These elements constitute an ideal complaint of discrimination and establish a prima facie case. However, in many situations, the Investigator will not initially have all of these elements. It is the Investigator’s responsibility to obtain from the complainant all missing information.
- DURING THE INVESTIGATION – One of the first items that must be determined by the Investigator from the Respondent is the reasons for the Respondent’s actions against the Complainant. In other words, establish the Respondent’s legitimate non-discriminatory reasons for the actions taken against the Complainant. The Investigator must also obtain evidence to determine whether Respondent’s reasons are true based upon the evidence or whether the reasons are an excuse (pretext) to discriminate against the Complainant.
- OBTAINING THE EVIDENCE – During the investigation, the Investigator should obtain the following types of evidences:
- Respondent’s policies and procedures;
- Evidence establishing actions taken against the Complainant;
- Evidence establishing how others, not in the Complainant’s group, were treated in similar situations;
- Evidence establishing the normal policies and procedure and how Respondent followed or did not follow normal policies and procedures when making the decision / action involving the Complainant;
- Evidence establishing whether Respondent followed the normal policies and procedures for similarly situated persons; and
- A position statement from the Respondent outlining the reasons for the action taken against the Complainant.
EXAMPLES OF ELEMENTS OF PROOF
INTENTIONAL DISCRIMINATION –
- Complainant is a member of a protected group;
- Complainant was excluded from participation in or denied the benefits of a program or activity receiving federal financial assistance;
- Complainant was rejected despite his/ her eligibility;
- Respondent selected applicants, whose race, color, national origin, sex, age, or disability were different from Complainant; or
- The Program remained open and the Respondent continued to accept applications from applicants of different race, color, national origin, sex, age, or disability than the Complainant.

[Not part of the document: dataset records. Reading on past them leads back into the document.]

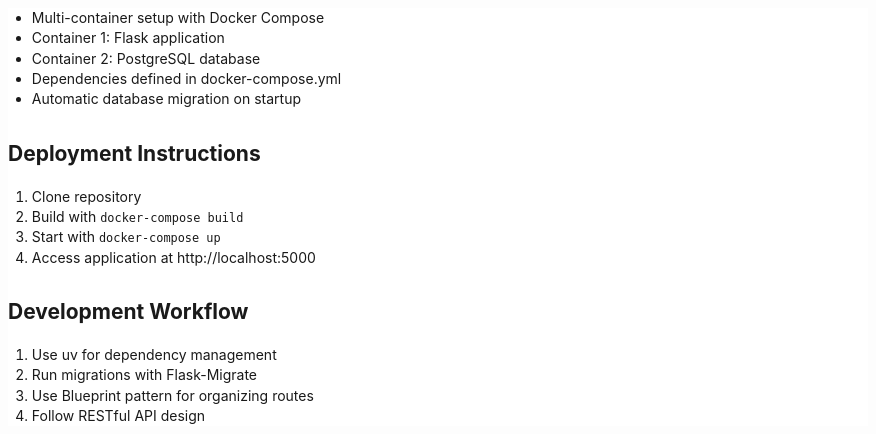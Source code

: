 - Multi-container setup with Docker Compose
- Container 1: Flask application
- Container 2: PostgreSQL database
- Dependencies defined in docker-compose.yml
- Automatic database migration on startup

## Deployment Instructions

1. Clone repository
2. Build with `docker-compose build`
3. Start with `docker-compose up`
4. Access application at http://localhost:5000

## Development Workflow

1. Use uv for dependency management
2. Run migrations with Flask-Migrate
3. Use Blueprint pattern for organizing routes
4. Follow RESTful API design
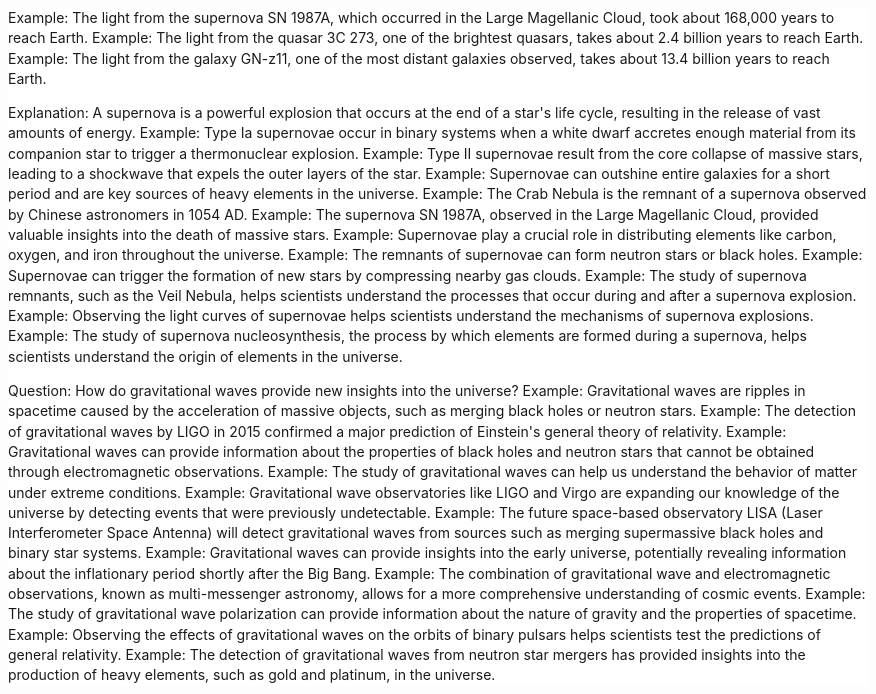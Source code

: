 Example: The light from the supernova SN 1987A, which occurred in the Large Magellanic Cloud, took about 168,000 years to reach Earth.
Example: The light from the quasar 3C 273, one of the brightest quasars, takes about 2.4 billion years to reach Earth.
Example: The light from the galaxy GN-z11, one of the most distant galaxies observed, takes about 13.4 billion years to reach Earth.

Explanation: A supernova is a powerful explosion that occurs at the end of a star's life cycle, resulting in the release of vast amounts of energy.
Example: Type Ia supernovae occur in binary systems when a white dwarf accretes enough material from its companion star to trigger a thermonuclear explosion.
Example: Type II supernovae result from the core collapse of massive stars, leading to a shockwave that expels the outer layers of the star.
Example: Supernovae can outshine entire galaxies for a short period and are key sources of heavy elements in the universe.
Example: The Crab Nebula is the remnant of a supernova observed by Chinese astronomers in 1054 AD.
Example: The supernova SN 1987A, observed in the Large Magellanic Cloud, provided valuable insights into the death of massive stars.
Example: Supernovae play a crucial role in distributing elements like carbon, oxygen, and iron throughout the universe.
Example: The remnants of supernovae can form neutron stars or black holes.
Example: Supernovae can trigger the formation of new stars by compressing nearby gas clouds.
Example: The study of supernova remnants, such as the Veil Nebula, helps scientists understand the processes that occur during and after a supernova explosion.
Example: Observing the light curves of supernovae helps scientists understand the mechanisms of supernova explosions.
Example: The study of supernova nucleosynthesis, the process by which elements are formed during a supernova, helps scientists understand the origin of elements in the universe.

Question: How do gravitational waves provide new insights into the universe?
Example: Gravitational waves are ripples in spacetime caused by the acceleration of massive objects, such as merging black holes or neutron stars.
Example: The detection of gravitational waves by LIGO in 2015 confirmed a major prediction of Einstein's general theory of relativity.
Example: Gravitational waves can provide information about the properties of black holes and neutron stars that cannot be obtained through electromagnetic observations.
Example: The study of gravitational waves can help us understand the behavior of matter under extreme conditions.
Example: Gravitational wave observatories like LIGO and Virgo are expanding our knowledge of the universe by detecting events that were previously undetectable.
Example: The future space-based observatory LISA (Laser Interferometer Space Antenna) will detect gravitational waves from sources such as merging supermassive black holes and binary star systems.
Example: Gravitational waves can provide insights into the early universe, potentially revealing information about the inflationary period shortly after the Big Bang.
Example: The combination of gravitational wave and electromagnetic observations, known as multi-messenger astronomy, allows for a more comprehensive understanding of cosmic events.
Example: The study of gravitational wave polarization can provide information about the nature of gravity and the properties of spacetime.
Example: Observing the effects of gravitational waves on the orbits of binary pulsars helps scientists test the predictions of general relativity.
Example: The detection of gravitational waves from neutron star mergers has provided insights into the production of heavy elements, such as gold and platinum, in the universe.
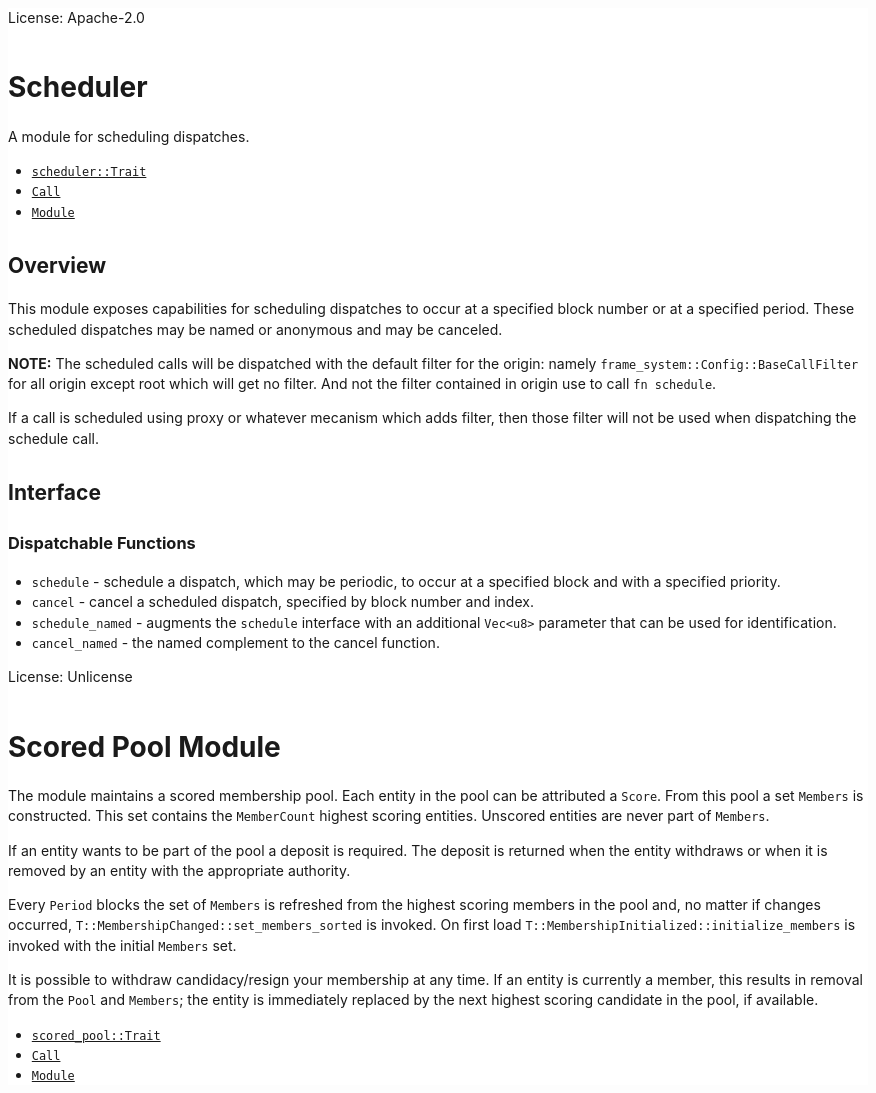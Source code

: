 License: Apache-2.0

# Scheduler

A module for scheduling dispatches.

- [`scheduler::Trait`](https://docs.rs/pallet-scheduler/latest/pallet_scheduler/trait.Trait.html)
- [`Call`](https://docs.rs/pallet-scheduler/latest/pallet_scheduler/enum.Call.html)
- [`Module`](https://docs.rs/pallet-scheduler/latest/pallet_scheduler/struct.Module.html)

## Overview

This module exposes capabilities for scheduling dispatches to occur at a specified block number or at a specified period. These scheduled dispatches may be named or anonymous and may be canceled.

**NOTE:** The scheduled calls will be dispatched with the default filter for the origin: namely `frame_system::Config::BaseCallFilter` for all origin except root which will get no filter. And not the filter contained in origin use to call `fn schedule`.

If a call is scheduled using proxy or whatever mecanism which adds filter, then those filter will not be used when dispatching the schedule call.

## Interface

### Dispatchable Functions

- `schedule` - schedule a dispatch, which may be periodic, to occur at a specified block and with a specified priority.
- `cancel` - cancel a scheduled dispatch, specified by block number and index.
- `schedule_named` - augments the `schedule` interface with an additional `Vec<u8>` parameter that can be used for identification.
- `cancel_named` - the named complement to the cancel function.

License: Unlicense

# Scored Pool Module

The module maintains a scored membership pool. Each entity in the pool can be attributed a `Score`. From this pool a set `Members` is constructed. This set contains the `MemberCount` highest scoring entities. Unscored entities are never part of `Members`.

If an entity wants to be part of the pool a deposit is required. The deposit is returned when the entity withdraws or when it is removed by an entity with the appropriate authority.

Every `Period` blocks the set of `Members` is refreshed from the highest scoring members in the pool and, no matter if changes occurred, `T::MembershipChanged::set_members_sorted` is invoked. On first load `T::MembershipInitialized::initialize_members` is invoked with the initial `Members` set.

It is possible to withdraw candidacy/resign your membership at any time. If an entity is currently a member, this results in removal from the `Pool` and `Members`; the entity is immediately replaced by the next highest scoring candidate in the pool, if available.

- [`scored_pool::Trait`](https://docs.rs/pallet-scored-pool/latest/pallet_scored_pool/trait.Trait.html)
- [`Call`](https://docs.rs/pallet-scored-pool/latest/pallet_scored_pool/enum.Call.html)
- [`Module`](https://docs.rs/pallet-scored-pool/latest/pallet_scored_pool/struct.Module.html)
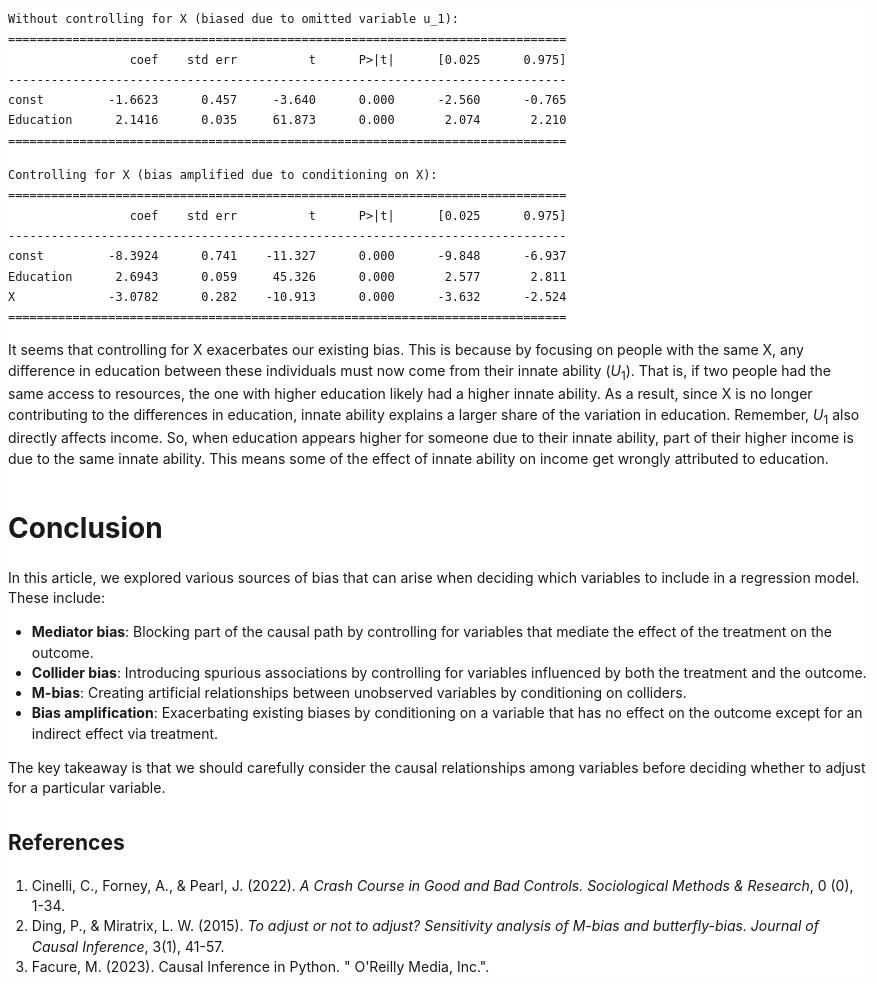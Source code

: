 
```
Without controlling for X (biased due to omitted variable u_1):
==============================================================================
                 coef    std err          t      P>|t|      [0.025      0.975]
------------------------------------------------------------------------------
const         -1.6623      0.457     -3.640      0.000      -2.560      -0.765
Education      2.1416      0.035     61.873      0.000       2.074       2.210
==============================================================================
```

```
Controlling for X (bias amplified due to conditioning on X):
==============================================================================
                 coef    std err          t      P>|t|      [0.025      0.975]
------------------------------------------------------------------------------
const         -8.3924      0.741    -11.327      0.000      -9.848      -6.937
Education      2.6943      0.059     45.326      0.000       2.577       2.811
X             -3.0782      0.282    -10.913      0.000      -3.632      -2.524
==============================================================================
```

It seems that controlling for X exacerbates our existing bias. This is because by focusing on people with the same X, any difference in education between these individuals must now come from their innate ability ($U_1$). That is, if two people had the same access to resources, the one with higher education likely had a higher innate ability. As a result, since X is no longer contributing to the differences in education, innate ability explains a larger share of the variation in education. Remember, $U_1$ also directly affects income. So, when education appears higher for someone due to their innate ability, part of their higher income is due to the same innate ability. This means some of the effect of innate ability on income get wrongly attributed to education.

# Conclusion

In this article, we explored various sources of bias that can arise when deciding which variables to include in a regression model. These include:

- **Mediator bias**: Blocking part of the causal path by controlling for variables that mediate the effect of the treatment on the outcome.
- **Collider bias**: Introducing spurious associations by controlling for variables influenced by both the treatment and the outcome.
- **M-bias**: Creating artificial relationships between unobserved variables by conditioning on colliders.
- **Bias amplification**: Exacerbating existing biases by conditioning on a variable that has no effect on the outcome except for an indirect effect via treatment.

The key takeaway is that we should carefully consider the causal relationships among variables before deciding whether to adjust for a particular variable.

## References

1. Cinelli, C., Forney, A., & Pearl, J. (2022). _A Crash Course in Good and Bad Controls. Sociological
   Methods & Research_, 0 (0), 1-34.
2. Ding, P., & Miratrix, L. W. (2015). _To adjust or not to adjust? Sensitivity analysis of M-bias and butterfly-bias. Journal of Causal Inference_, 3(1), 41-57.
3. Facure, M. (2023). Causal Inference in Python. " O'Reilly Media, Inc.".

DISPARATE / ADVERSE IMPACT –
- Respondent has a facially neutral policy or practice that has affected the Complainant;
- The policy or practice operates to disproportionately exclude members of the protected group;
- The policy or practice is a business necessity; or
- There is an effective business alternative with less adverse impact.
- Complainant opposed any policy or practice made unlawful or participated in any manner in an activity pursuant to the law prohibiting discrimination;
- The individual who allegedly retaliated against Complainant knew or should have known of the opposition or participation;
- An adverse action was taken against the Complainant subsequent to the protected activity;
- There was a *causal connection between the opposition or participation and the decision was made involving the Complainant;
- There was a legitimate, non-discriminatory reason for the action taken; or
- The articulated reason is a pretext for retaliatory discrimination.
*Causal connection: To establish a causal connection, establish the following –
- Did the treatment of the Complainant change after the protected activity;
- Time line: How long after the initial protest did the adverse action occur; and
- Compare the Complainant’s treatment with others who were not engaged in the protected activity.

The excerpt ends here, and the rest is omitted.